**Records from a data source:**
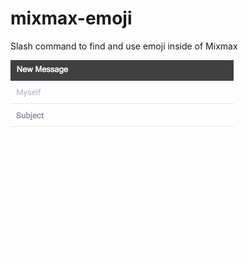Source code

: # mixmax-emoji
Slash command to find and use emoji inside of Mixmax

<img alt="Demo Gif" src="https://raw.githubusercontent.com/dnosk/mixmax-emoji/master/demo.gif" />
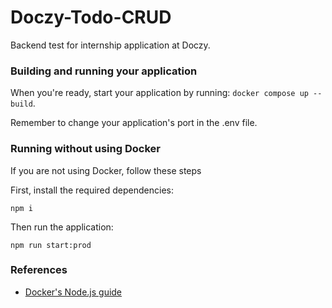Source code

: # Doczy-Todo-CRUD

Backend test for internship application at Doczy.

### Building and running your application

When you're ready, start your application by running:
`docker compose up --build`.

Remember to change your application's port in the .env file.

### Running without using Docker

If you are not using Docker, follow these steps

First, install the required dependencies:

`npm i`

Then run the application:

`npm run start:prod`

### References

- [Docker's Node.js guide](https://docs.docker.com/language/nodejs/)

**What you are asked to do:** Once you find the string "your" in a line of the records, copy that line.

**Solution for this problem:**
### Building and running your application
When you're ready, start your application by running:
Remember to change your application's port in the .env file.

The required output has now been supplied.